Why was limited dual agency banned in British Columbia?
Despite the fact that limited dual agency is a valid legal instrument that is used outside of real estate and existing regulations already required consumers to consent, in writing and in advance, to limited dual agency, the practice was banned in an effort to protect consumers.
A ban on limited dual agency may do the opposite of what the government intends.
The driving influence behind the decision was the notion that real estate agents may not be able to represent more than one party to a transaction in a unbiased way. Why is it reasonable for other service providers, such as lawyers, to use this legal instrument with consumers, but not real estate agents? ‘Informed consent’ works elsewhere… why not with real estate? Incidentally, B.C. is the only province in Canada that bans the practice of limited dual agency as it pertains to real estate transactions.
How does the ban on limited dual agency affect consumers?
The ban, in effect, limits consumer choice. It limits their freedom to work with a real estate agent of their choosing and while the practice was not commonplace in residential transactions, there were certain instances where limited dual agency made sense.
One such instance was when a potential buyer opted to deal with the listing REALTOR® rather than engage another REALTOR®, because it was convenient, the property required specialized knowledge or for other reasons. Now, this practice is no longer acceptable.
Another instance was when a consumer learned that their REALTOR® had listed a property and the consumer wished to work with that same REALTOR® on purchasing the property because the consumer liked and trusted their REALTOR®. This practice is no longer allowed.
Yet another instance concerned rural areas, where few REALTORS® practice and where more properties, like acreages and farms, have unique issues that require special knowledge, such as acceptable land use, water supply or otherwise. Now, the practice is no longer permissible, except in a very narrow set of circumstances.
A further instance concerns commercial property transactions, where inherent complexities and specialized knowledge about the property for sale resulted in limited dual agency becoming quite commonplace. Now, the practice is no longer permitted.

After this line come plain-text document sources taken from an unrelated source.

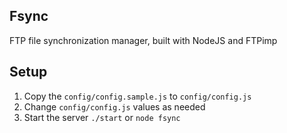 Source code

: Fsync
-----
FTP file synchronization manager, built with NodeJS and FTPimp


Setup
-----
1. Copy the `config/config.sample.js` to `config/config.js`
2. Change `config/config.js` values as needed
3. Start the server `./start` or `node fsync`
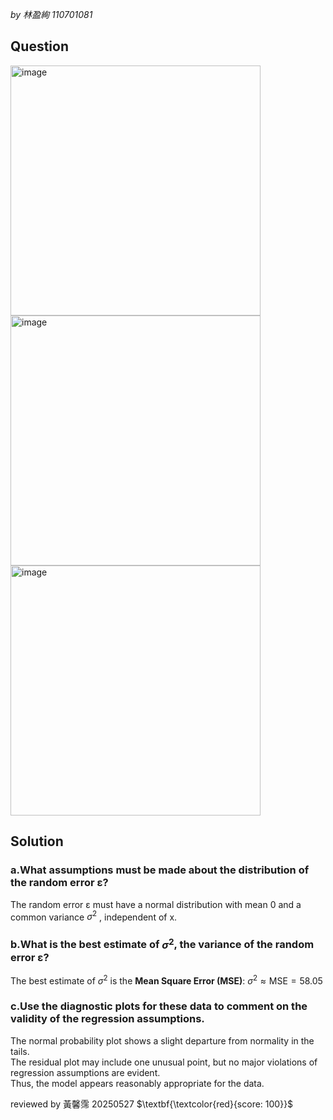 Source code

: *by 林盈絢 110701081*

## Question
<img width="400" alt="image" src="https://github.com/user-attachments/assets/60b63bf5-e2c8-4359-bb56-8540291393ed" /><br>
<img width="400" alt="image" src="https://github.com/user-attachments/assets/3e0be48a-0155-40f9-a1be-9fee2cc4cd9e" /><br>
<img width="400" alt="image" src="https://github.com/user-attachments/assets/57f94b8c-3588-4e0d-89f9-47c345f9f04a" />


## Solution
### a.What assumptions must be made about the distribution of the random error ε?
The random error ε must have a normal distribution with mean 0 and a common variance $\sigma^2$ , independent of x.  

### b.What is the best estimate of $\sigma^2$, the variance of the random error ε?
The best estimate of $\sigma^2$ is the **Mean Square Error (MSE)**: $\sigma^2 \approx \text{MSE} = 58.05$

### c.Use the diagnostic plots for these data to comment on the validity of the regression assumptions.
The normal probability plot shows a slight departure from normality in the tails.  
The residual plot may include one unusual point, but no major violations of regression assumptions are evident.  
Thus, the model appears reasonably appropriate for the data.

reviewed by 黃馨霈 20250527 $\textbf{\textcolor{red}{score: 100}}$
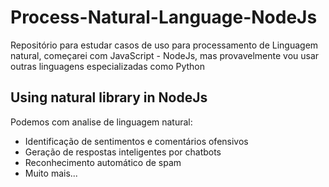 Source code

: # Process-Natural-Language-NodeJs
Repositório para estudar casos de uso para processamento de Linguagem natural, começarei com JavaScript - NodeJs, mas provavelmente vou usar outras linguagens especializadas como Python

## Using natural library in NodeJs
Podemos com analise de linguagem natural:

* Identificação de sentimentos e comentários ofensivos 
* Geração de respostas inteligentes por chatbots 
* Reconhecimento automático de spam
* Muito mais...
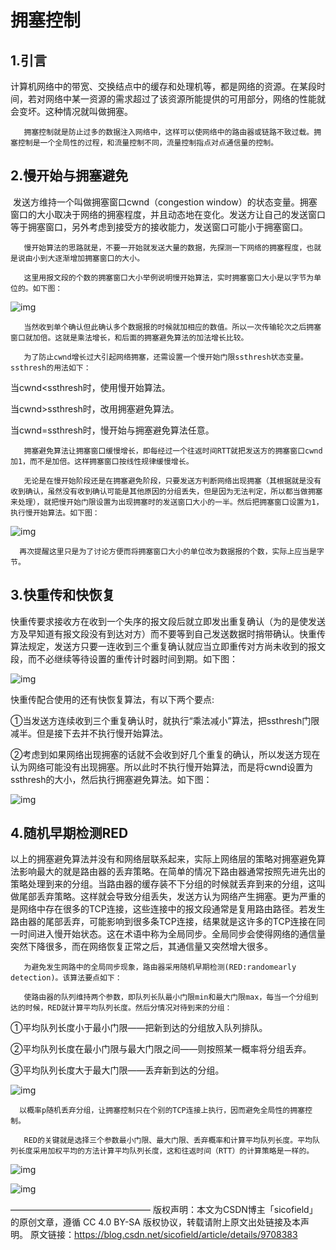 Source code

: # 拥塞控制

## 1.引言

​       计算机网络中的带宽、交换结点中的缓存和处理机等，都是网络的资源。在某段时间，若对网络中某一资源的需求超过了该资源所能提供的可用部分，网络的性能就会变坏。这种情况就叫做拥塞。

       拥塞控制就是防止过多的数据注入网络中，这样可以使网络中的路由器或链路不致过载。拥塞控制是一个全局性的过程，和流量控制不同，流量控制指点对点通信量的控制。

## 2.慢开始与拥塞避免

​       发送方维持一个叫做拥塞窗口cwnd（congestion window）的状态变量。拥塞窗口的大小取决于网络的拥塞程度，并且动态地在变化。发送方让自己的发送窗口等于拥塞窗口，另外考虑到接受方的接收能力，发送窗口可能小于拥塞窗口。

       慢开始算法的思路就是，不要一开始就发送大量的数据，先探测一下网络的拥塞程度，也就是说由小到大逐渐增加拥塞窗口的大小。
    
       这里用报文段的个数的拥塞窗口大小举例说明慢开始算法，实时拥塞窗口大小是以字节为单位的。如下图：

![img](https://img-blog.csdn.net/20130801220358468?watermark/2/text/aHR0cDovL2Jsb2cuY3Nkbi5uZXQvc2ljb2ZpZWxk/font/5a6L5L2T/fontsize/400/fill/I0JBQkFCMA==/dissolve/70/gravity/SouthEast)

       当然收到单个确认但此确认多个数据报的时候就加相应的数值。所以一次传输轮次之后拥塞窗口就加倍。这就是乘法增长，和后面的拥塞避免算法的加法增长比较。
    
       为了防止cwnd增长过大引起网络拥塞，还需设置一个慢开始门限ssthresh状态变量。ssthresh的用法如下：

当cwnd<ssthresh时，使用慢开始算法。

当cwnd>ssthresh时，改用拥塞避免算法。

当cwnd=ssthresh时，慢开始与拥塞避免算法任意。

       拥塞避免算法让拥塞窗口缓慢增长，即每经过一个往返时间RTT就把发送方的拥塞窗口cwnd加1，而不是加倍。这样拥塞窗口按线性规律缓慢增长。
    
       无论是在慢开始阶段还是在拥塞避免阶段，只要发送方判断网络出现拥塞（其根据就是没有收到确认，虽然没有收到确认可能是其他原因的分组丢失，但是因为无法判定，所以都当做拥塞来处理），就把慢开始门限设置为出现拥塞时的发送窗口大小的一半。然后把拥塞窗口设置为1，执行慢开始算法。如下图：

![img](https://img-blog.csdn.net/20130801220438375?watermark/2/text/aHR0cDovL2Jsb2cuY3Nkbi5uZXQvc2ljb2ZpZWxk/font/5a6L5L2T/fontsize/400/fill/I0JBQkFCMA==/dissolve/70/gravity/SouthEast)

      再次提醒这里只是为了讨论方便而将拥塞窗口大小的单位改为数据报的个数，实际上应当是字节。

## 3.快重传和快恢复

​       快重传要求接收方在收到一个失序的报文段后就立即发出重复确认（为的是使发送方及早知道有报文段没有到达对方）而不要等到自己发送数据时捎带确认。快重传算法规定，发送方只要一连收到三个重复确认就应当立即重传对方尚未收到的报文段，而不必继续等待设置的重传计时器时间到期。如下图：

![img](https://img-blog.csdn.net/20130801220556750?watermark/2/text/aHR0cDovL2Jsb2cuY3Nkbi5uZXQvc2ljb2ZpZWxk/font/5a6L5L2T/fontsize/400/fill/I0JBQkFCMA==/dissolve/70/gravity/SouthEast)

快重传配合使用的还有快恢复算法，有以下两个要点:

①当发送方连续收到三个重复确认时，就执行“乘法减小”算法，把ssthresh门限减半。但是接下去并不执行慢开始算法。

②考虑到如果网络出现拥塞的话就不会收到好几个重复的确认，所以发送方现在认为网络可能没有出现拥塞。所以此时不执行慢开始算法，而是将cwnd设置为ssthresh的大小，然后执行拥塞避免算法。如下图：

![img](https://img-blog.csdn.net/20130801220615250?watermark/2/text/aHR0cDovL2Jsb2cuY3Nkbi5uZXQvc2ljb2ZpZWxk/font/5a6L5L2T/fontsize/400/fill/I0JBQkFCMA==/dissolve/70/gravity/SouthEast)

## 4.随机早期检测RED

​       以上的拥塞避免算法并没有和网络层联系起来，实际上网络层的策略对拥塞避免算法影响最大的就是路由器的丢弃策略。在简单的情况下路由器通常按照先进先出的策略处理到来的分组。当路由器的缓存装不下分组的时候就丢弃到来的分组，这叫做尾部丢弃策略。这样就会导致分组丢失，发送方认为网络产生拥塞。更为严重的是网络中存在很多的TCP连接，这些连接中的报文段通常是复用路由路径。若发生路由器的尾部丢弃，可能影响到很多条TCP连接，结果就是这许多的TCP连接在同一时间进入慢开始状态。这在术语中称为全局同步。全局同步会使得网络的通信量突然下降很多，而在网络恢复正常之后，其通信量又突然增大很多。

       为避免发生网路中的全局同步现象，路由器采用随机早期检测(RED:randomearly detection)。该算法要点如下：
    
       使路由器的队列维持两个参数，即队列长队最小门限min和最大门限max，每当一个分组到达的时候，RED就计算平均队列长度。然后分情况对待到来的分组：

①平均队列长度小于最小门限——把新到达的分组放入队列排队。

②平均队列长度在最小门限与最大门限之间——则按照某一概率将分组丢弃。

③平均队列长度大于最大门限——丢弃新到达的分组。

![img](https://img-blog.csdn.net/20130801220710500?watermark/2/text/aHR0cDovL2Jsb2cuY3Nkbi5uZXQvc2ljb2ZpZWxk/font/5a6L5L2T/fontsize/400/fill/I0JBQkFCMA==/dissolve/70/gravity/SouthEast)

      以概率p随机丢弃分组，让拥塞控制只在个别的TCP连接上执行，因而避免全局性的拥塞控制。
    
       RED的关键就是选择三个参数最小门限、最大门限、丢弃概率和计算平均队列长度。平均队列长度采用加权平均的方法计算平均队列长度，这和往返时间（RTT）的计算策略是一样的。

![img](https://img-blog.csdn.net/20130801220741109?watermark/2/text/aHR0cDovL2Jsb2cuY3Nkbi5uZXQvc2ljb2ZpZWxk/font/5a6L5L2T/fontsize/400/fill/I0JBQkFCMA==/dissolve/70/gravity/SouthEast)

![img](https://img-blog.csdn.net/20130801220802500?watermark/2/text/aHR0cDovL2Jsb2cuY3Nkbi5uZXQvc2ljb2ZpZWxk/font/5a6L5L2T/fontsize/400/fill/I0JBQkFCMA==/dissolve/70/gravity/SouthEast)

————————————————
版权声明：本文为CSDN博主「sicofield」的原创文章，遵循 CC 4.0 BY-SA 版权协议，转载请附上原文出处链接及本声明。
原文链接：https://blog.csdn.net/sicofield/article/details/9708383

A ban on limited dual agency may do the opposite of what the government intends: it may place consumers at greater risk. For example, consumers may be forced to find another agent to work with who may be less knowledgeable about the property of interest (particularly in rural and commercial instances), heightening risk to the consumer. Or, consumers may opt to go it alone, rather than work with someone other than their preferred agent, heightening personal risk of error or omission in an increasingly complex and litigious environment.
On the surface, a ban on limited dual agency as it relates to real estate transactions, might seem like a good thing. But, closer examination reveals that such a ban may result in unintended consequences that limit consumer choice and potentially place consumers at risk.